On June 10, 1956, 50 years ago, the company now known as Dr. Ing. h.c. F. Porsche AG, Stuttgart, celebrated one of its biggest and most important racing victories. Italian racing driver Umberto Maglioli was the surprise overall winner in a Porsche 550 A Spyder at what was then the world’s longest-standing and most difficult road race, the Targo Florio, in Sicily.
The young Porsche company gained worldwide recognition with this victory, as it was the first time that a driver in a smaller class of racing vehicle (of up to two litres engine capacity) managed to beat vehicles with a higher cylinder displacement. With an average speed of 90.9 km/h and a lead of nearly 15 minutes on the second place vehicle, Maglioli not only out-classed the competition but also assured the first overall victory for Porsche in the World Championship.
This victory was made all the more surprising because of the fact that the Porsche 550 A Spyder only debuted eleven days before the Targa Florio at a 1,000 kilometre race on the Nurburgring in Germany.
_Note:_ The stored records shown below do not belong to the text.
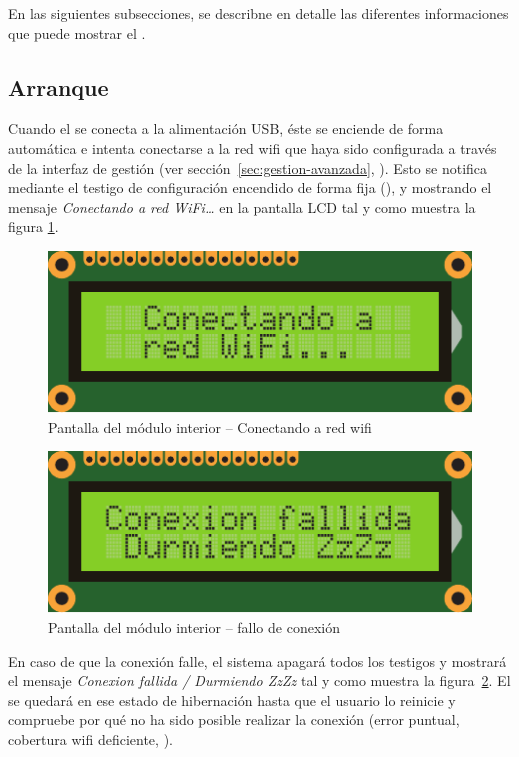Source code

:En las siguientes subsecciones, se describne en detalle las diferentes informaciones que puede mostrar el \CMS.

\subsection{Arranque}

Cuando el \MIE se conecta a la alimentación USB, éste se enciende de forma automática e intenta conectarse a la red wifi que haya sido configurada a través de la interfaz de gestión (ver sección~\ref{sec:gestion-avanzada}, \textit{}). Esto se notifica mediante el testigo de configuración  encendido de forma fija (), y mostrando el mensaje \emph{Conectando a red WiFi\ldots} en la pantalla LCD  tal y como muestra la figura \ref{fig:screen-conn-process}.

\begin{figure}[!b]
  \centering
  \includegraphics[width=0.6\columnwidth]{images/screen-conn-process}
  \caption{Pantalla del módulo interior -- Conectando a red wifi}
  \label{fig:screen-conn-process}
\end{figure}

\begin{figure}[!b]
  \centering
  \includegraphics[width=0.6\columnwidth]{images/screen-conn-failed}
  \caption{Pantalla del módulo interior -- fallo de conexión}
  \label{fig:screen-conn-failed}
\end{figure}


En caso de que la conexión falle, el sistema apagará todos los testigos y mostrará el mensaje \emph{Conexion fallida / Durmiendo ZzZz} tal y como muestra la figura~\ref{fig:screen-conn-failed}. El \MI se quedará en ese estado de hibernación hasta que el usuario lo reinicie y compruebe por qué no ha sido posible realizar la conexión (error puntual, cobertura wifi deficiente, \etc).



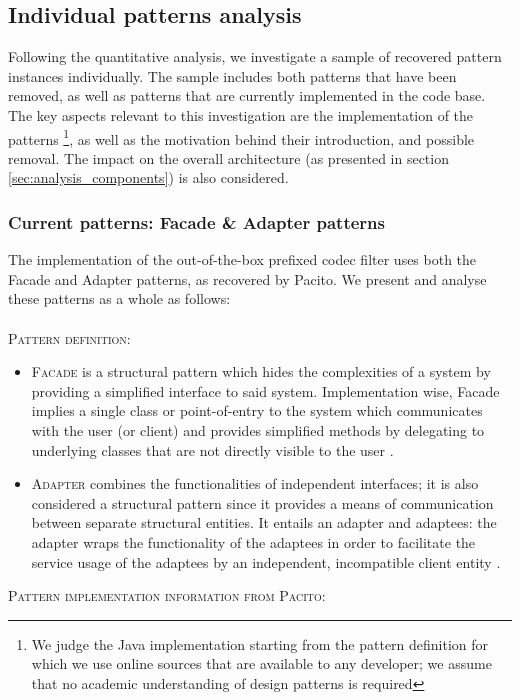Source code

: \subsection{Individual patterns analysis}
Following the quantitative analysis, we investigate a sample of recovered pattern instances individually. The sample includes both patterns that have been removed, as well as patterns that are currently implemented in the code base. The key aspects relevant to this investigation are the implementation of the patterns \footnote{We judge the Java implementation starting from the pattern definition for which we use online sources that are available to any developer; we assume that no academic understanding of design patterns is required}, as well as the motivation behind their introduction, and possible removal. The impact on the overall architecture (as presented in section \ref{sec:analysis_components}) is also considered.

\subsubsection{Current patterns: Facade \& Adapter patterns}
\label{sec:current_facade_adapter}
The implementation of the out-of-the-box prefixed codec filter uses both the Facade and Adapter patterns, as recovered by Pacito. We present and analyse these patterns as a whole as follows:\\\\
\textsc{Pattern definition}: 
\begin{itemize}
    \item \textsc{Facade} is a structural pattern which hides the complexities of a system by providing a simplified interface to said system. Implementation wise, Facade implies a single class or point-of-entry to the system which communicates with the user (or client) and provides simplified methods by delegating to underlying classes that are not directly visible to the user \cite{facade}\cite{facade1}.
    \item \textsc{Adapter} combines the functionalities of independent interfaces; it is also considered a structural pattern since it provides a means of communication between separate structural entities. It entails an adapter and adaptees: the adapter wraps the functionality of the adaptees in order to facilitate the service usage of the adaptees by an independent, incompatible client entity \cite{adapter}\cite{adapter1}.
\end{itemize}
\textsc{Pattern implementation information from Pacito}: 

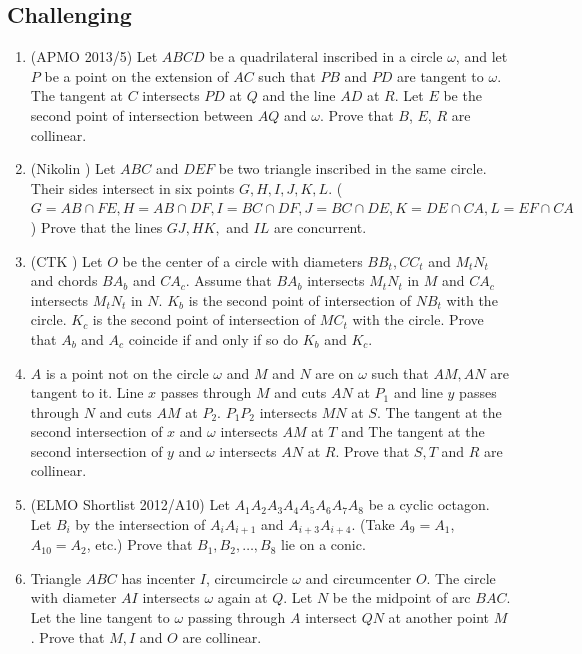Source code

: \documentclass[11pt,paper=letter]{scrartcl}
\begin{document}
\subsection{Challenging}

\begin{enumerate}

\item (APMO 2013/5) Let $ABCD$ be a quadrilateral inscribed in a circle $\omega$, and let $P$ be a point on the extension of $AC$ such that $PB$ and $PD$ are tangent to $\omega$. The tangent at $C$ intersects $PD$ at $Q$ and the line $AD$ at $R$. Let $E$ be the second point of intersection between $AQ$ and $\omega$. Prove that $B$, $E$, $R$ are collinear.

\item (Nikolin \cite{CTK7}) Let $ABC$ and $DEF$ be two triangle inscribed in the same circle. Their sides intersect in six points $G,H,I,J,K,L$. ($G = AB \cap FE, H = AB \cap DF, I = BC \cap DF, J = BC \cap DE, K = DE \cap CA, L = EF \cap CA$) Prove that the lines $GJ, HK,$ and $IL$ are concurrent.

\item (CTK \cite{CTK6}) Let $O$ be the center of a circle with diameters $BB_t, CC_t$ and $M_tN_t$ and chords $BA_b$ and $CA_c$. Assume that $BA_b$ intersects $M_tN_t$ in $M$ and $CA_c$ intersects $M_tN_t$ in $N$. $K_b$ is the second point of intersection of $NB_t$ with the circle. $K_c$ is the second point of intersection of $MC_t$ with the circle. Prove that $A_b$ and $A_c$ coincide if and only if so do $K_b$ and $K_c$.

\item $A$ is a point not on the circle $\omega$ and $M$ and $N$ are on $\omega$ such that $AM,AN$ are tangent to it. Line $x$ passes through $M$ and cuts $AN$ at $P_{1}$ and line $y$ passes through $N$ and cuts $AM$ at $P_{2}$. $P_{1}P_{2}$ intersects $MN$ at $S$. The tangent at the second intersection of $x$ and $\omega$ intersects $AM$ at $T$ and The tangent at the second intersection of $y$ and $\omega$ intersects $AN$ at $R$. Prove that $S,T$ and $R$ are collinear.

\item (ELMO Shortlist 2012/A10) Let $A_1A_2A_3A_4A_5A_6A_7A_8$ be a cyclic octagon. Let $B_i$ by the intersection of $A_iA_{i+1}$ and $A_{i+3}A_{i+4}$. (Take $A_9 = A_1$, $A_{10} = A_2$, etc.) Prove that $B_1, B_2, \ldots , B_8$ lie on a conic.

\item Triangle $ABC$ has incenter $I$, circumcircle $\omega$ and circumcenter $O$. The circle with diameter $AI$ intersects $\omega$ again at $Q$. Let $N$ be the midpoint of arc $BAC$. Let the line tangent to $\omega$ passing through $A$ intersect $QN$ at another point $M$. Prove that $M, I$ and $O$ are collinear.


\end{enumerate}
\end{document}
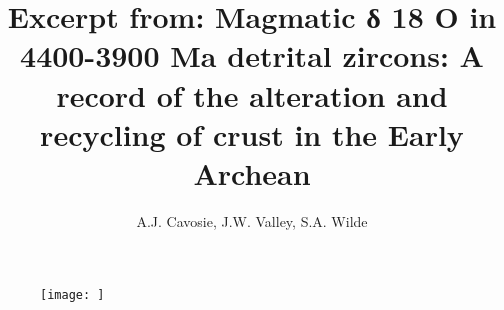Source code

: \documentclass[]{article}
\begin{document}
	
	\title{Excerpt from: Magmatic δ 18 O in 4400-3900 Ma detrital zircons: A
		record of the alteration and recycling of crust in the Early Archean} %
	
	\author{A.J. Cavosie, J.W. Valley, S.A. Wilde} %
	
	\date{} %
	
	\maketitle  %
	
	\setcounter{section}{1} %
	\section{}
	
	
	\begin{figure}[h!]
		\texttt{[image: ]} %
		\caption{}  %
		
	\end{figure}
	
\end{document}

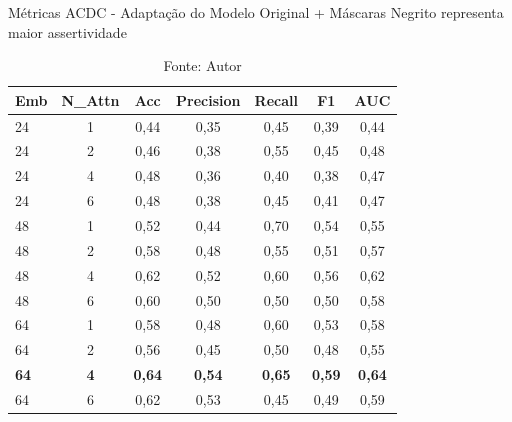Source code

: \begin{table}[htbp]
\centering
\caption{Métricas ACDC - Adaptação do Modelo Original + Máscaras
\newline Negrito representa maior assertividade}
\begin{tabular}{lcccccc}
\toprule
\textbf{Emb} & \textbf{N\_Attn} & \textbf{Acc} & \textbf{Precision} & \textbf{Recall} & \textbf{F1} & \textbf{AUC} \\
\midrule
24 & 1 & 0,44 & 0,35 & 0,45 & 0,39 & 0,44 \\
24 & 2 & 0,46 & 0,38 & 0,55 & 0,45 & 0,48 \\
24 & 4 & 0,48 & 0,36 & 0,40 & 0,38 & 0,47 \\
24 & 6 & 0,48 & 0,38 & 0,45 & 0,41 & 0,47 \\
\hline
48 & 1 & 0,52 & 0,44 & 0,70 & 0,54 & 0,55 \\
48 & 2 & 0,58 & 0,48 & 0,55 & 0,51 & 0,57 \\
48 & 4 & 0,62 & 0,52 & 0,60 & 0,56 & 0,62 \\
48 & 6 & 0,60 & 0,50 & 0,50 & 0,50 & 0,58 \\
\hline
64 & 1 & 0,58 & 0,48 & 0,60 & 0,53 & 0,58 \\
64 & 2 & 0,56 & 0,45 & 0,50 & 0,48 & 0,55 \\
\textbf{64} & \textbf{4} & \textbf{0,64} & \textbf{0,54} & \textbf{0,65} & \textbf{0,59} & \textbf{0,64} \\
64 & 6 & 0,62 & 0,53 & 0,45 & 0,49 & 0,59 \\
\bottomrule
\end{tabular}
\caption*{Fonte: Autor}
\label{tab:metrics_acdc_orig_mask}
\end{table}


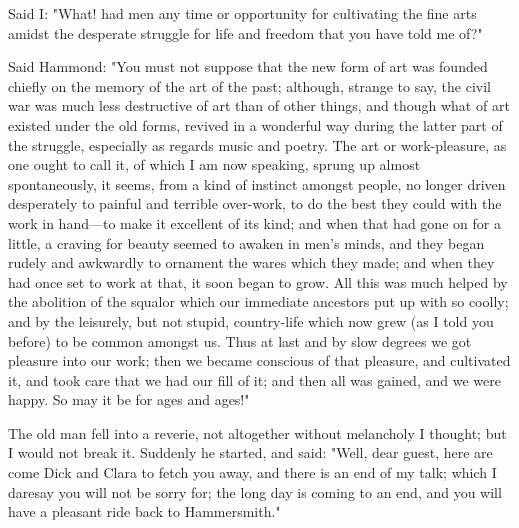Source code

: Said I: "What! had men any time or opportunity for cultivating the fine
arts amidst the desperate struggle for life and freedom that you have
told me of?"

Said Hammond: "You must not suppose that the new form of art was founded
chiefly on the memory of the art of the past; although, strange to say,
the civil war was much less destructive of art than of other things, and
though what of art existed under the old forms, revived in a wonderful
way during the latter part of the struggle, especially as regards music
and poetry. The art or work-pleasure, as one ought to call it, of which
I am now speaking, sprung up almost spontaneously, it seems, from a kind
of instinct amongst people, no longer driven desperately to painful and
terrible over-work, to do the best they could with the work in hand---to
make it excellent of its kind; and when that had gone on for a little, a
craving for beauty seemed to awaken in men's minds, and they began
rudely and awkwardly to ornament the wares which they made; and when
they had once set to work at that, it soon began to grow. All this was
much helped by the abolition of the squalor which our immediate
ancestors put up with so coolly; and by the leisurely, but not stupid,
country-life which now grew (as I told you before) to be common amongst
us. Thus at last and by slow degrees we got pleasure into our work; then
we became conscious of that pleasure, and cultivated it, and took care
that we had our fill of it; and then all was gained, and we were happy.
So may it be for ages and ages!"

The old man fell into a reverie, not altogether without melancholy I
thought; but I would not break it. Suddenly he started, and said: "Well,
dear guest, here are come Dick and Clara to fetch you away, and there is
an end of my talk; which I daresay you will not be sorry for; the long
day is coming to an end, and you will have a pleasant ride back to
Hammersmith."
Spurred on by the victory in this class, the Head of Racing at Porsche, Huschke von Hanstein, traveled to Sicily with driver Maglioli and two mechanics to test the open-top Spyder’s competitiveness once again. In contrast to other road races of the time, routes were not closed during training, so the drivers always had to be prepared for traffic and other obstacles. Furthermore, for Porsche it was the first time it took part in this legendary race as, at the time, the Targo Florio was seen as the territory of large Italian racing stables. Maglioli completed the 720 kilometre route without changing drivers in a time of 7:54.52 hours and thanks to the reliability of his Porsche, only pulled into the pit stop to refuel.